Ignoring him, Billy sits down at the table, pulling his earphones out from his ears. Billy’s hair is so blond it’s practically white, and his waif-like stature and effeminate mannerisms mean he’s a target for losers like Carl. Sandy places the plate of food down in front of Billy, taking out another raw sausage, presumably for me, despite my protests, and dumping it into the pan. I watch Billy as he toys with his food, the prongs of his fork stabbing at the sausage.
‘Here, let me listen to this.’ Carl reaches over and grabs Billy’s Walkman, his dark-brown eyes lighting up when he sees the distress on Billy’s face.
‘Stop being tight, Carl,’ I say, my scalp tingling. ‘He’s just a kid.’
‘Shut it, Tango fanny. What’s it to you? You wanna shag him or something? You fucking paedo!’
‘Carl!’ Sandy manages to raise her voice beyond a whisper, causing a rash to break out on her neck. ‘We are family. Nobody is a paedophile.’
I watch through wide eyes as Billy looks up at her, his lips twitching, his eyes clouding over. I know what’s coming before it even happens. ‘My dad was family,’ he says, seemingly in another place, in another moment in time. ‘That didn’t stop him abusing my sister, did it?’
Carl’s face creases into a grin, his teeth crooked and far too big for his mouth. I silently urge him to close his mouth but of course I know he won’t. ‘She was probably asking for it, the dirty bitch!’
There is a split second of silence where nothing happens. Then, everything happens at once. Sandy drops the spatula on the floor, sending hot oil flying up the back of my legs. Billy’s plate smashes into pieces against the tiled wall and Carl screams so loudly I fear my eardrum will burst.

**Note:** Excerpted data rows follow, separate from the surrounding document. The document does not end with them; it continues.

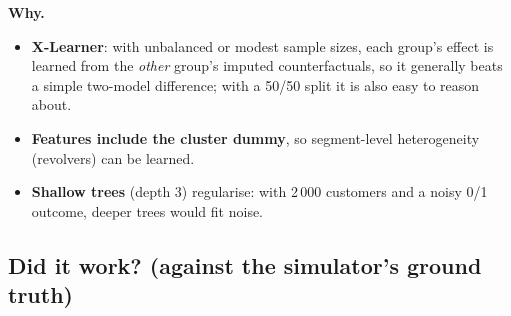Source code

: \documentclass[11pt,a4paper]{article}
\newcommand{\why}[1]{\par\needspace{6\baselineskip}\smallskip\noindent\textbf{\textcolor{ca}{Why.}} #1\par}
\begin{document}
\why{
\begin{itemize}
\item \textbf{X-Learner}: with unbalanced or modest sample sizes, each group's effect is learned from the \emph{other} group's imputed counterfactuals, so it generally beats a simple two-model difference; with a 50/50 split it is also easy to reason about.
\item \textbf{Features include the cluster dummy}, so segment-level heterogeneity (revolvers) can be learned.
\item \textbf{Shallow trees} (depth 3) regularise: with 2\,000 customers and a noisy 0/1 outcome, deeper trees would fit noise.
\end{itemize}}

\subsection{Did it work? (against the simulator's ground truth)}
\end{document}
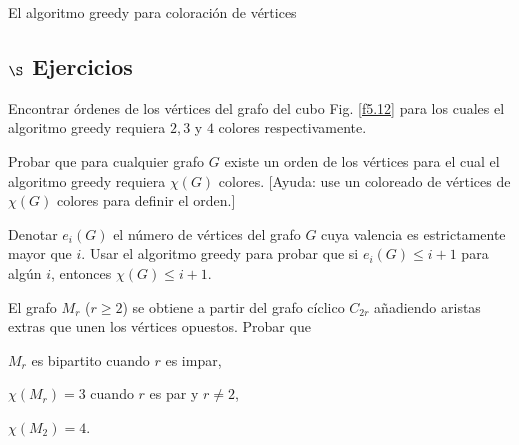 \begin{section}{El algoritmo greedy para coloración de vértices}
\subsection*{$\S$ Ejercicios}\label{ejercicio5.7} 
\begin{enumex}
\item Encontrar órdenes de los vértices del grafo del cubo Fig. \ref{f5.12}  para los cuales el algoritmo greedy requiera $2, 3$ y $4$ colores respectivamente.
\item \label{ejercicio5.7.2} Probar que para cualquier grafo $G$ existe un orden de los vértices para el cual el algoritmo greedy requiera $\chi(G)$ colores. [Ayuda: use un coloreado de vértices de $\chi(G)$ colores para definir el orden.]
\item Denotar $e_i(G)$ el número de vértices del grafo $G$ cuya valencia es estrictamente mayor que $i$. Usar el algoritmo greedy para probar que si $e_i(G) \le i+1$ para algún $i$, entonces $\chi(G) \le
i+1$.
\item El grafo $M_r$ ($r\ge 2$) se obtiene a partir del grafo cíclico $C_{2r}$ añadiendo aristas extras que unen los vértices opuestos. Probar que 
\begin{enumex}
    \item $M_r$ es bipartito cuando $r$ es impar,
    
    \item $\chi(M_r)=3$ cuando $r$ es par y $r\not= 2$,
    
    \item $\chi(M_2)=4$.
\end{enumex}
\end{enumex}
\end{section}
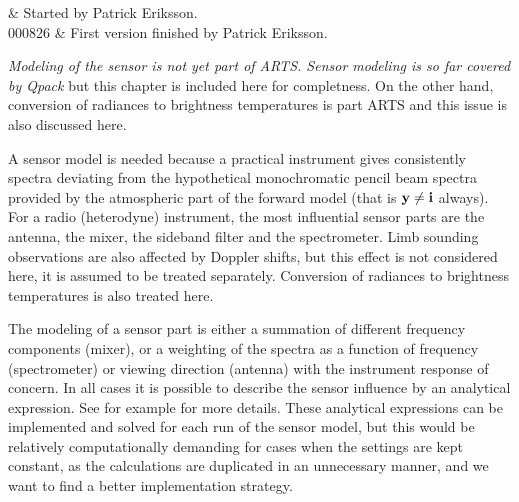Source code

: %
%
 \label{sec:sensor}


%
%
 & Started by Patrick Eriksson.\\
  000826 & First version finished by Patrick Eriksson.\\
\stophistory


%
%
%



%
%
{\it Modeling of the sensor is not yet part of ARTS. Sensor modeling is so
far covered by Qpack} but this chapter is included here for
completness. On the other hand, conversion of radiances to brightness
temperatures is part ARTS and this issue is also discussed here.

A sensor model is needed because a practical instrument gives
consistently spectra deviating from the hypothetical monochromatic
pencil beam spectra provided by the atmospheric part of the forward
model (that is $\mathbf{y}\neq\mathbf{i}$ always). For a radio (heterodyne)
instrument, the most influential sensor parts are the antenna, the
mixer, the sideband filter and the spectrometer. Limb sounding
observations are also affected by Doppler shifts, but this effect is
not considered here, it is assumed to be treated separately.
Conversion of radiances to brightness temperatures is also treated
here.




 \label{sec:sensor:strategy}

 \label{sec:sensor:strategy:h}
 
 The modeling of a sensor part is either a summation of different
 frequency components (mixer), or a weighting of the spectra as a
 function of frequency (spectrometer) or viewing direction (antenna)
 with the instrument response of concern. In all cases it is
 possible to describe the sensor influence by an analytical
 expression. See for example \citet{eriksson:97a} for more details.
 These analytical expressions can be implemented and solved for each
 run of the sensor model, but this would be relatively computationally
 demanding for cases when the settings are kept constant, as the
 calculations are duplicated in an unnecessary manner, and we want to
 find a better implementation strategy.
 
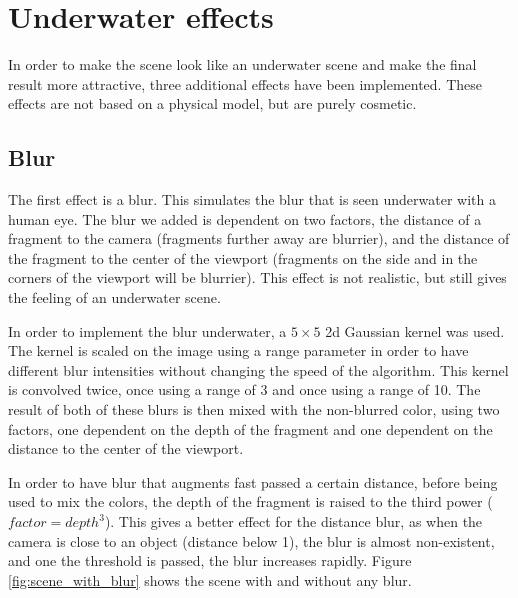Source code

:\documentclass{article}
\begin{document}
\section{Underwater effects}
\label{sec:underwater}

In order to make the scene look like an underwater scene and make the final result more attractive, three additional effects have been implemented. These effects are not based on a physical model, but are purely cosmetic. 

\subsection{Blur}
The first effect is a blur. This simulates the blur that is seen underwater with a human eye. The blur we added is dependent on two factors, the distance of a fragment to the camera (fragments further away are blurrier), and the distance of the fragment to the center of the viewport (fragments on the side and in the corners of the viewport will be blurrier). This effect is not realistic, but still gives the feeling of an underwater scene.

\medskip \par
\noindent
In order to implement the blur underwater, a $5\times5$ 2d Gaussian kernel was used. The kernel is scaled on the image using a range parameter in order to have different blur intensities without changing the speed of the algorithm. This kernel is convolved twice, once using a range of 3 and once using a range of 10. The result of both of these blurs is then mixed with the non-blurred color, using two factors, one dependent on the depth of the fragment and one dependent on the distance to the center of the viewport.

\medskip \par
\noindent
In order to have blur that augments fast passed a certain distance, before being used to mix the colors, 
the depth of the fragment is raised to the third power ($factor = depth^3$). 
This gives a better effect for the distance blur, as when the camera is close to an object (distance below 1), 
the blur is almost non-existent, and one the threshold is passed, the blur increases rapidly.
Figure \ref{fig:scene_with_blur} shows the scene with and without any blur.

\vspace{-1em}
\end{document}
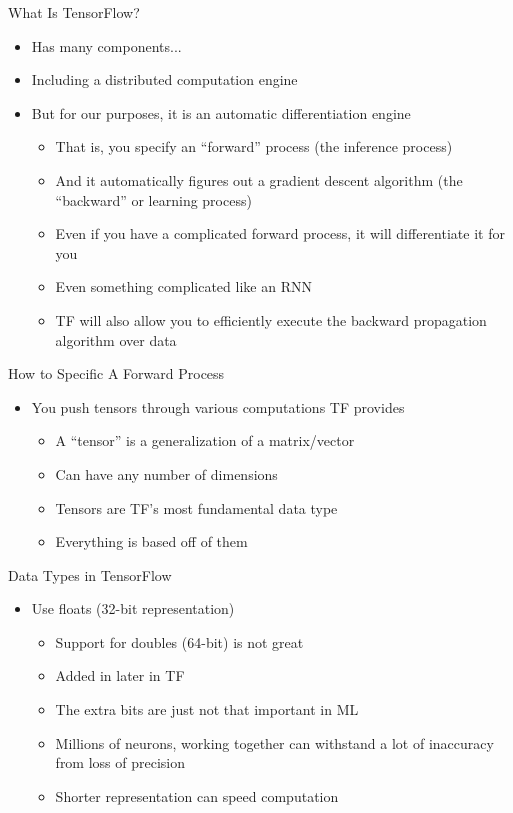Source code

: \documentclass[aspectratio=169]{beamer}
\begin{document}
\begin{frame}{What Is TensorFlow?}

\begin{itemize}
	\item Has many components...
	\item Including a distributed computation engine
	\item But for our purposes, it is an automatic differentiation engine
        \begin{itemize}
                \item That is, you specify an ``forward'' process (the inference process)
		\item And it automatically figures out a gradient descent algorithm (the ``backward'' or learning process)
		\item Even if you have a complicated forward process, it will differentiate it for you
		\item Even something complicated like an RNN
		\item TF will also allow you to efficiently execute the backward propagation algorithm over data
        \end{itemize}
\end{itemize}

\end{frame}
\begin{frame}{How to Specific A Forward Process}

\begin{itemize}
\item You push tensors through various computations TF provides
	\begin{itemize}
	\item A ``tensor'' is a generalization of a matrix/vector
	\item Can have any number of dimensions 
	\item Tensors are TF's most fundamental data type
	\item Everything is based off of them
	\end{itemize}
\end{itemize}
\end{frame}
\begin{frame}{Data Types in TensorFlow}

\begin{itemize}
\item Use floats (32-bit representation)
	\begin{itemize}
	\item Support for doubles (64-bit) is not great
	\item Added in later in TF
	\item The extra bits are just not that important in ML
	\item Millions of neurons, working together can withstand a lot of inaccuracy from loss of precision
	\item Shorter representation can speed computation
	\end{itemize}
\end{itemize}
\end{frame}
\end{document}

It takes me a moment to realise that the prongs of Billy’s fork are wedged into Carl’s eye.
As Carl continues to scream, and Sandy’s panic alarm bounces off all four walls, and Billy howls on the kitchen floor, I can do nothing but stare at the wall, the bean juice sliding down the tiles… like blood-red tears.
CHAPTER NINETEEN
Louisa
Now
‘I’m not taking antidepressants, James, so you can think again.’ I step out of the doctor’s surgery and gingerly push the pram back down the narrow ramp, the snow underfoot trampled down to hard ice like the inside of a freezer. The frosted handrail bites into my palm as I clutch hold of it tightly, my breath an extra layer of mist in the already clogged-up air. ‘She can shove her prescription up her arse, the backstabbing cow.’ I am furious and I can’t even begin to hide it. Tears stream down my face, the cold instantly drying them against my already chapped skin.